Lei interverrà al convegno Democrazia e verità. Tra degenerazione e rigenerazione promosso dalla Fondazione Centro Studi filosofici di Gallarate che si terrà a Roma nei prossimi giorni. Sul tema lei ha pubblicato un volume uscito anche in traduzione italiana, greca e cinese. Quali ritiene che siano, oggi, i problemi più rilevanti che i Paesi democratici devono affrontare?

I problemi che hanno i paesi democratici riguardano la relazione tra democrazia e verità. Se si intende la partita politica come un gioco di interessi o di identità culturale senza pretese di verità allora il discorso pubblico si trasforma in un grande teatro dell’illusione. Per esempio nel mentre si propone un argomento a favore di un progetto politico lo si concepisce come espressione di interesse o di identità culturale. Nel frattempo il populismo di destra usa la svalutazione della verità per i suoi scopi. Se tutto è illusorio allora everything goes.

Provocatoriamente si potrebbe osservare che la questione del rapporto tra democrazia e verità non sembri però di grande attualità nel dibattito politico: forse si dà per acquisito che la tensione sia risolta dal meccanismo democratico stesso basato sulla regola di maggioranza e sulla possibilità per tutti di esprimere il proprio parere su qualsiasi tema. In che senso a suo parere è invece urgente una nuova riflessione su questo tema?

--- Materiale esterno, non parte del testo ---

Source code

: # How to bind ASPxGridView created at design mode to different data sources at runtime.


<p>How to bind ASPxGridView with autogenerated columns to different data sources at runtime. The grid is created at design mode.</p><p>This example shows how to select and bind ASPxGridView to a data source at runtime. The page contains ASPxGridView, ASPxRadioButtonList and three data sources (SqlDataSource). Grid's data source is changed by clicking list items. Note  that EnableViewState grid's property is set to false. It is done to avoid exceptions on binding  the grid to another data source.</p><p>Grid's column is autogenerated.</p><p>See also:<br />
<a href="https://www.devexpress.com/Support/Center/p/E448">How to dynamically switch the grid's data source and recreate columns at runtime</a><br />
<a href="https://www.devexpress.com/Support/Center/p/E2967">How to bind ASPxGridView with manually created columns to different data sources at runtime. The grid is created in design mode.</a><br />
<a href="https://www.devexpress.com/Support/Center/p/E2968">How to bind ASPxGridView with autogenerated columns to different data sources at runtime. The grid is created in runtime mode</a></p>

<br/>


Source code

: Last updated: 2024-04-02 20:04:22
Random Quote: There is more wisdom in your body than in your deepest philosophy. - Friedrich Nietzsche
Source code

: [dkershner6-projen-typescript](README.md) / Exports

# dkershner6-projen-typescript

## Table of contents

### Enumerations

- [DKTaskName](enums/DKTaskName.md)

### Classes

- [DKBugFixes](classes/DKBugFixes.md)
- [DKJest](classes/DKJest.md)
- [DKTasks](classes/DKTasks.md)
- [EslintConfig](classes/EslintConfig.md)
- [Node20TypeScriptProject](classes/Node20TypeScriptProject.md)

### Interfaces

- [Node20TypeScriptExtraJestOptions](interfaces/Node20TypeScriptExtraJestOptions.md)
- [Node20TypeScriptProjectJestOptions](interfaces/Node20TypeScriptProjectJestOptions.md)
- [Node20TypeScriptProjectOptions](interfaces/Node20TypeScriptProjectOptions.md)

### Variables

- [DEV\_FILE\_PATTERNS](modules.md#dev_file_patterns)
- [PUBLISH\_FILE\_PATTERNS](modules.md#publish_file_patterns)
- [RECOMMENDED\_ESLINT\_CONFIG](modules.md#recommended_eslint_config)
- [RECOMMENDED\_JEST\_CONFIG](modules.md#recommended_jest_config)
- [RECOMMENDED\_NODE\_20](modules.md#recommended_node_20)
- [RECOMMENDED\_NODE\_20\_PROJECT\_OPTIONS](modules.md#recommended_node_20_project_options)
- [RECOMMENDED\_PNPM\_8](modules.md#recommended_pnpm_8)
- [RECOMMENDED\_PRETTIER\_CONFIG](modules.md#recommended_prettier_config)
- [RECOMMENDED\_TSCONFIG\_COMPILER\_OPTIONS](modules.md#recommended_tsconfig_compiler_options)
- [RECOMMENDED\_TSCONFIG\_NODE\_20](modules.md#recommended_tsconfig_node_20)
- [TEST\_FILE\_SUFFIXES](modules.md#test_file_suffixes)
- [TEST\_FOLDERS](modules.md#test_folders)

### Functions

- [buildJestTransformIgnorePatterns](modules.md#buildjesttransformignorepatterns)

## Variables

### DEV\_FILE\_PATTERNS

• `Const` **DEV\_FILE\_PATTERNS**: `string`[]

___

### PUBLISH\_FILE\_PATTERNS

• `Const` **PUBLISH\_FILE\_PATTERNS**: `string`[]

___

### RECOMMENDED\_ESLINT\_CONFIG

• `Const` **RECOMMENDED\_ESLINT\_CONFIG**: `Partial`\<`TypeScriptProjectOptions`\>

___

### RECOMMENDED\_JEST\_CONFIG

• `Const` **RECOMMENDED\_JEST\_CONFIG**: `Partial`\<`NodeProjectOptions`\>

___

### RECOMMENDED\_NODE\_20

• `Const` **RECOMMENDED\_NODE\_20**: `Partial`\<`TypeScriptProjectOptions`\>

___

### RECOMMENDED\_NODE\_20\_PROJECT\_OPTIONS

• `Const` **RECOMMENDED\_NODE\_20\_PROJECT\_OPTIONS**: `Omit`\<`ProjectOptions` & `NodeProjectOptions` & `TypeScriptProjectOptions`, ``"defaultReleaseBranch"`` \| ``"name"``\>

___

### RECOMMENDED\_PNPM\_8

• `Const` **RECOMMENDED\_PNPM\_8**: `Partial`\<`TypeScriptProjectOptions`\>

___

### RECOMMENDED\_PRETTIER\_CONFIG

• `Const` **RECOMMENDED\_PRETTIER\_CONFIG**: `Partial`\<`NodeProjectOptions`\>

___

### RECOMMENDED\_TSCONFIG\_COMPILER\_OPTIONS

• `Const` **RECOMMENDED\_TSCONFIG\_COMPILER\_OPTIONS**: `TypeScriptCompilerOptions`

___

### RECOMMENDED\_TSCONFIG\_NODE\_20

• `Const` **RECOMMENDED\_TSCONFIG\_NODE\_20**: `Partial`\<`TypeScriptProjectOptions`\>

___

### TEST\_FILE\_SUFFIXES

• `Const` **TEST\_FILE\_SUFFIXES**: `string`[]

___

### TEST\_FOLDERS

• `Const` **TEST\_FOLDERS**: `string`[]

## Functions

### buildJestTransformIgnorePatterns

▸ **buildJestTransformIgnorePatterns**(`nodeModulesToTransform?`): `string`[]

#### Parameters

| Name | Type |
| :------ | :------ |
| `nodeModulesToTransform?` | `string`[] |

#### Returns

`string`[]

La regola della maggioranza per sé non costituisce la democrazia altrimenti il regime nazista in Germania dal 1933 fino alla fine della seconda guerra mondiale sarebbe stato una democrazia! La democrazia è un sistema abbastanza complesso: senza diritti individuali non esiste la democrazia; la democrazia senza la disponibilità di partecipare politicamente ai processi politici per esempio nei consigli comunali non funziona. Senza spendersi per chiarire che cosa è il bene comune, senza un impegno per uno stato sociale sufficientemente giusto non c’è democrazia. La democrazia dipende in gran parte da un’immagine coerente della realtà. Perciò una democrazia senza la ricerca di una verità empirica e normativa non esiste. E adesso con i populismi di destra e di sinistra questi pericoli sono più attuali che mai.

La democrazia vive – anche – di informazione e comunicazione e lei ne parlerà nella sua relazione dal titolo Democrazia e verità all’epoca della comunicazione digitale. Come ritiene si possa agire rispetto alla questioni della accessibilità alla informazione, del monopolio della produzione di informazione, della costruzione strumentale delle notizie?

La comunicazione digitale è infatti ambivalente. Da una parte aiuta la partecipazione politica; dall’altra conduce a una sfera pubblica compartimentata. Attualmente c’è un processo di ri-politicizzazione specialmente dei giovani ma non solo e questo si svolge sui social media. Dall’altra parte le dittature usano mezzi digitali per controllare la cittadinanza.

Un grande ruolo oggi è giocato appunto dai social media e, come sappiamo, dagli algoritmi che gestiscono, di fatto, l’accesso alle informazioni, con il rischio che molti vivano in filter bubbles che causano impoverimento a livello cognitivo e anche relazionale. Quali consigli può dare a fruitori dei social e ad educatori che hanno a che fare con giovani sempre più in simbiosi con i loro smart devices?

La risposta radicale è quella che suggerisce di cambiare la direzione dello sviluppo digitale presente. Non è accettabile che i cinque giganti di Internet stabiliscano l’infrastruttura digitale. Il risultato è che tutto è guidato da interessi commerciali. Questo è un fenomeno nuovo nella storia dell’industrializzazione perché in questi ultimi tre secoli la responsabilità delle infrastrutture è stata pubblica, degli stati. La comunità europea ha la forza economica e potenzialmente anche politica di stabilire un’infrastruttura neutrale alternativa ai due modelli dominanti: quello di Silicon Valley e quello cinese. Il primo è guidato da interessi commercia-li, il secondo è controllato dallo stato. Forse è già troppo tardi per invertire questa tendenza. La formazione digitale deve orientarsi ai valori umanistici di Urteilskraft (capacità di giudizio) e autonomia personale.